Shropshire SOS

Graham Hill 1

As one of the country’s most popular shows hits the county, we find out about some of the local businesses who came to the rescue in DIY SOS.

Whether or not you’re a fan of DIY SOS, you might want to tune in this May, as one episode of the renovation show with a difference will have a Shropshire flavour. Nick Knowles and his crew architects visited Hopesay near Craven Arms to help out an ex-firefighter, Joe, and his daughter, Lucy. The show, which comes to the aid of a deserving home-owner to remodel their home, put a call out for local businesses to help out, and Wenlock Spring’s Amy Caine was one of those who got in touch. Amy explains, ““I contacted the BBC saying we’d provide water for all the workers… for tea coffee and to drink. We covered a water cooler n bricks to get all the workers smiling!”

Amy says that, despite the high-pressure environment, the workers kept Joe and Lucy in their sights as they strove to meet the targets. Joe’s wife and Lucy’s mother Jessica had died from leukaemia just six weeks after Joe had to stop his job as a firefighter because of an injury sustained while driving the fire engine. Joe put his all into doing up their run-down home, but as it progressed, he realised just how much there was to do. A stream ran under the house and had to be diverted… and Joe’s money ran out while he and Lucy were still living in a caravan. Two neighbours put in a call to the BBC – and presenter Nick and team came to the rescue in February.

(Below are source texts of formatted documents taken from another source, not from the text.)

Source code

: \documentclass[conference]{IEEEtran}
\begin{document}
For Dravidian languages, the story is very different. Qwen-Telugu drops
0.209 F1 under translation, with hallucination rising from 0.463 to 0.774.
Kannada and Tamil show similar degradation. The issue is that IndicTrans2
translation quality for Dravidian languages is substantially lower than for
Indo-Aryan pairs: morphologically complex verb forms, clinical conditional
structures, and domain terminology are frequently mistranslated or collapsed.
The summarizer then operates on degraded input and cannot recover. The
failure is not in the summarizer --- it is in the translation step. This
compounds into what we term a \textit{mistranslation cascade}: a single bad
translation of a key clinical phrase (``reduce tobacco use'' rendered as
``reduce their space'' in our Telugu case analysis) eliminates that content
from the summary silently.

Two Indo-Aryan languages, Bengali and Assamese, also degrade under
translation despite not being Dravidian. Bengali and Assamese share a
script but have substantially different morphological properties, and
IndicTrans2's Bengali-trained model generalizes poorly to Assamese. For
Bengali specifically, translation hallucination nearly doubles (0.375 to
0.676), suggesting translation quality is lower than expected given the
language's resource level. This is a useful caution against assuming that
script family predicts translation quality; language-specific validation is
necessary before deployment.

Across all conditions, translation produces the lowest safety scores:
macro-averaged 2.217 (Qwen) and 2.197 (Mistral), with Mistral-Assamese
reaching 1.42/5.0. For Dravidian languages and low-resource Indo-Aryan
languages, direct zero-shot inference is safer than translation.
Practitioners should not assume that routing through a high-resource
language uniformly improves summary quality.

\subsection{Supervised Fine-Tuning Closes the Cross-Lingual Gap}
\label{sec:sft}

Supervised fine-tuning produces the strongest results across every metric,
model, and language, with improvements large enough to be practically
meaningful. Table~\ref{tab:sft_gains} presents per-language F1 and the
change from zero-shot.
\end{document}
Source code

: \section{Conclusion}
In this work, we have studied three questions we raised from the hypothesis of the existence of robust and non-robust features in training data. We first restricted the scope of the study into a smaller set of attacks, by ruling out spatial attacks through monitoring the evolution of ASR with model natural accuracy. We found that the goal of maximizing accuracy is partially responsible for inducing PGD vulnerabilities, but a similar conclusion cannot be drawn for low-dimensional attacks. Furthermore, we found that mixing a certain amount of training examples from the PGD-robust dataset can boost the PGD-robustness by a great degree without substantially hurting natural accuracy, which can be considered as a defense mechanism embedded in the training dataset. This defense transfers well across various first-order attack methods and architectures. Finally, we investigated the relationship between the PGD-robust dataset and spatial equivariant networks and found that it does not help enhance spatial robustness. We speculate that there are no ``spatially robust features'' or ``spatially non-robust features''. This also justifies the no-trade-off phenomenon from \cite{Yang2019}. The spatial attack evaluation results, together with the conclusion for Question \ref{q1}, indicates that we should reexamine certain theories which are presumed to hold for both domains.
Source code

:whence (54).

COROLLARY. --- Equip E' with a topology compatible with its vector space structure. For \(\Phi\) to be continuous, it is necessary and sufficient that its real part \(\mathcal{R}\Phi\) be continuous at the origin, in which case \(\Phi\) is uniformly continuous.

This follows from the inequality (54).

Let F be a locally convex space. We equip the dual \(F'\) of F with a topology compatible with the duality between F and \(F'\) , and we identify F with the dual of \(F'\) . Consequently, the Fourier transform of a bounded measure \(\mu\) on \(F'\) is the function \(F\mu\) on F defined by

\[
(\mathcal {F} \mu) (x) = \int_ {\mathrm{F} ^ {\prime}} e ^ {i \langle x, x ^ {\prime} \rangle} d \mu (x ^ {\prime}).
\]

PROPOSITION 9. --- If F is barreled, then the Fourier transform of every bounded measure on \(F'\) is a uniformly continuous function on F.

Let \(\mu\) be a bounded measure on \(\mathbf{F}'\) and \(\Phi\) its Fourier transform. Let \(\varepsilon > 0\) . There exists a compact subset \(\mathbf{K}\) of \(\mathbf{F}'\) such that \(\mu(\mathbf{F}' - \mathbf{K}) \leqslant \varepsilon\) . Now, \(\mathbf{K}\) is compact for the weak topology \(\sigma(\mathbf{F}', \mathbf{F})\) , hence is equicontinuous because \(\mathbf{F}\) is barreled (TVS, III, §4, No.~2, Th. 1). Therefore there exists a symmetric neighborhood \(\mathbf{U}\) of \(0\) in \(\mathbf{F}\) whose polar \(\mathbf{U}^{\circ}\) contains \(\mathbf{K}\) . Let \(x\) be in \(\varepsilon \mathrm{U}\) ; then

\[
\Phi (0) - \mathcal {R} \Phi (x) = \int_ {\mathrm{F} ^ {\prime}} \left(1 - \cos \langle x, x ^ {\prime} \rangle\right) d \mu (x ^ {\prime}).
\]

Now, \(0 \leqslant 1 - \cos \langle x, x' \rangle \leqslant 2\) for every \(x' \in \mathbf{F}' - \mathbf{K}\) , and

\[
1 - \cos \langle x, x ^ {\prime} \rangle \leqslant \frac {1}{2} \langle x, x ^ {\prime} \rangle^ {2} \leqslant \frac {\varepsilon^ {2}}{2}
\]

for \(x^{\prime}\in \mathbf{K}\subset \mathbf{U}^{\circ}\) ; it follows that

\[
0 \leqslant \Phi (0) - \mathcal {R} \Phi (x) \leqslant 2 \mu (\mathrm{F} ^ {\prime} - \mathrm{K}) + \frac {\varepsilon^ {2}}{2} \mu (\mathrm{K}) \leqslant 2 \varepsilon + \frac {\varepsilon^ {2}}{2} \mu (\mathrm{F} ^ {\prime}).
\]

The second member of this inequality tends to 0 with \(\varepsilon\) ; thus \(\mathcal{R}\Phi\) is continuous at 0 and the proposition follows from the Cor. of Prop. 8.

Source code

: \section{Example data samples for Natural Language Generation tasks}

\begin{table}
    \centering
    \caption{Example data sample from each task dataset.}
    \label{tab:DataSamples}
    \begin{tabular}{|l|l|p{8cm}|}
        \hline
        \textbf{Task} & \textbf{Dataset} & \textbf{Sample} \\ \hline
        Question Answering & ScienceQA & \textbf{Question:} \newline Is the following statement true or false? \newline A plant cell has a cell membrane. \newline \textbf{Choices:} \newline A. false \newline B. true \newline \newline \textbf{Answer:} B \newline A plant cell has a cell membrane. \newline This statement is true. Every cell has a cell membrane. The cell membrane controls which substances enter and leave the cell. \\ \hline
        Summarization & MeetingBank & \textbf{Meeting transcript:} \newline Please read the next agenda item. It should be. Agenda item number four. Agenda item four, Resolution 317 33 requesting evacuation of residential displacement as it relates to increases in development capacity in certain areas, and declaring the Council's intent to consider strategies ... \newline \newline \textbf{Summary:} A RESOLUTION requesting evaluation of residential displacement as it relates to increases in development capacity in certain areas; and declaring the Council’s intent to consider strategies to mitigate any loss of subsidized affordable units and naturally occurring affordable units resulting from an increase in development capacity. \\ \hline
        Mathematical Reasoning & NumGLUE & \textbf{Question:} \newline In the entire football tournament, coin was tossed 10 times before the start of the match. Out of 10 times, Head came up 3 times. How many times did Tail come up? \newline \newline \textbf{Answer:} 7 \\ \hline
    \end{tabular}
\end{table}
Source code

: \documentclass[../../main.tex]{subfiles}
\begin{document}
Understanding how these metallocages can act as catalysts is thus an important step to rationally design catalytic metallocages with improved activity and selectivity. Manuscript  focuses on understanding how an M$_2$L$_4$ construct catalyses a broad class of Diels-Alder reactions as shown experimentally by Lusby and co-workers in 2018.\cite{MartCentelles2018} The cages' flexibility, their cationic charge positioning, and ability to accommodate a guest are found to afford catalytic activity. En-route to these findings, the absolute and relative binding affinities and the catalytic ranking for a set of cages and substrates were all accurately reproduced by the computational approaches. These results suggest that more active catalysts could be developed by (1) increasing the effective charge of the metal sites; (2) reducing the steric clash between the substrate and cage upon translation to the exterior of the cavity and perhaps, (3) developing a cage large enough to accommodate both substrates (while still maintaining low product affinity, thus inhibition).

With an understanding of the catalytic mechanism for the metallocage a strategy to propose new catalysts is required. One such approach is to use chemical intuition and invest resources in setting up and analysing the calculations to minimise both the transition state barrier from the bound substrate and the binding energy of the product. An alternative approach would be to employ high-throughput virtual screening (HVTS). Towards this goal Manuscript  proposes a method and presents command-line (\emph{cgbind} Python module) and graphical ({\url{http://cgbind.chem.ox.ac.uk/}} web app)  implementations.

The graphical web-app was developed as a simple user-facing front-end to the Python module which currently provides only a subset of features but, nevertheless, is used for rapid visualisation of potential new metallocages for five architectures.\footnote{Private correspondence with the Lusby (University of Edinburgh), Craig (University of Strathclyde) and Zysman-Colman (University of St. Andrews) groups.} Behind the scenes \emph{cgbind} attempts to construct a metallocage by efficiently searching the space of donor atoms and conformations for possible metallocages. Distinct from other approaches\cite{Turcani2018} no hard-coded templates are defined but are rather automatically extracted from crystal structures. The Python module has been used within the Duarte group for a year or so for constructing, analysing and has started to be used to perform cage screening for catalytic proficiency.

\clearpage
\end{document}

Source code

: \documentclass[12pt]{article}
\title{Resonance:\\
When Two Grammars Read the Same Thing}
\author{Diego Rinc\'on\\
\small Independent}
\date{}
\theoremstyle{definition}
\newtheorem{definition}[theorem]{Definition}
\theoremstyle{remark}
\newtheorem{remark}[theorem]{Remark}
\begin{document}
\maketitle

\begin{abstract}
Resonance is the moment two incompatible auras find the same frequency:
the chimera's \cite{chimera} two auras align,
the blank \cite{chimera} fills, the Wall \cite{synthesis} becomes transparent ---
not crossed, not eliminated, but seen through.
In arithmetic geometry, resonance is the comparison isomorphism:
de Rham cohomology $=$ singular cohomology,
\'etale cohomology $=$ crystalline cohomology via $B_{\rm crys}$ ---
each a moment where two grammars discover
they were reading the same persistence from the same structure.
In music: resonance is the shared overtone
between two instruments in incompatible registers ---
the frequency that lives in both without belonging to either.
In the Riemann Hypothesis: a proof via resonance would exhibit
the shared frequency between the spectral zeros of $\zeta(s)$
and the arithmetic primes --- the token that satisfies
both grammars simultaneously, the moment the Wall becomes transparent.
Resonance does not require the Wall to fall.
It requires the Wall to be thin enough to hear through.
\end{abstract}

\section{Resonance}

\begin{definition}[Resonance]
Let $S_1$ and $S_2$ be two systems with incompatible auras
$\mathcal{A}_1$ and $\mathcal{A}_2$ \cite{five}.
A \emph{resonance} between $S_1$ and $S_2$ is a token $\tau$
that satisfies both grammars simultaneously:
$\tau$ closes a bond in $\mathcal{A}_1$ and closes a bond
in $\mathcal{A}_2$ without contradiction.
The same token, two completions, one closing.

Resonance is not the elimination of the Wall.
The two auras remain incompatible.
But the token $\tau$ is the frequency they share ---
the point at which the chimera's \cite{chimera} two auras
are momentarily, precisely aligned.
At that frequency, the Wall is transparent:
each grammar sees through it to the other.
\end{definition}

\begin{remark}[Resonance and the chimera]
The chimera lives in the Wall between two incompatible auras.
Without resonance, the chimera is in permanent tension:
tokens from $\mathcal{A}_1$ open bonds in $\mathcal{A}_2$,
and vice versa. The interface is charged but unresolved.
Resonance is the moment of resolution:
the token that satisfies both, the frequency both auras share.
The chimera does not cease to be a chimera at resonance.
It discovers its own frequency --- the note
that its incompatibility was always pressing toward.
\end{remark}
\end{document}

Several other businesses from the Bridgnorth area also got involved, including Darwin Glass and Glazing, and Graham Hill Flooring.

Rob Hall, a director at Graham Hill, told WW!, “We supplied and fitted around 70sqm of carpet, underlay, gripper and door strips – plus labour to install the lot. Three of us went along – myself, Tom Homer who’s one of our flooring specialists, and Chris Fell, my new apprentice.

“Filming was very relaxed, just a guy with a handheld camera walking around, but the site itself was hectic with people everywhere.”

David Jenkins of Darwin Glass explains, “They asked us to supply some materials as they were let down by a couple of local suppliers – so that’s what we did. I also sent them team up to help with labour and cleaning up the site afterwards. There were about 150 tradesmen on site – it was crazy! But everyone pulled together and got the job done as we had people from all across the county.”

Everyone involved was affected by the ‘big reveal’, when Joe and Lucy saw their new home for the first time.

“It was very emotional – the whole experience was very humbling,” recalls Rob Hall. “Seeing people who were giving up their time, materials and experience to help someone they’d never even met was overwhelming – and Joe thanked every one of us personally. It makes you realise that with all the troubles in the world, there are still some fantastic, generous and selfless people out there!”

“Reveal day was amazing,” agrees Amy. “It had been dull all week and finally the weather was beautiful. I think everyone was stunned by just how many people there actually were – two of three hundred! Joe and Lucy were overwhelmed and Lucy had written a letter saying ‘thank you’. It’s an experience I’ll remember forever.”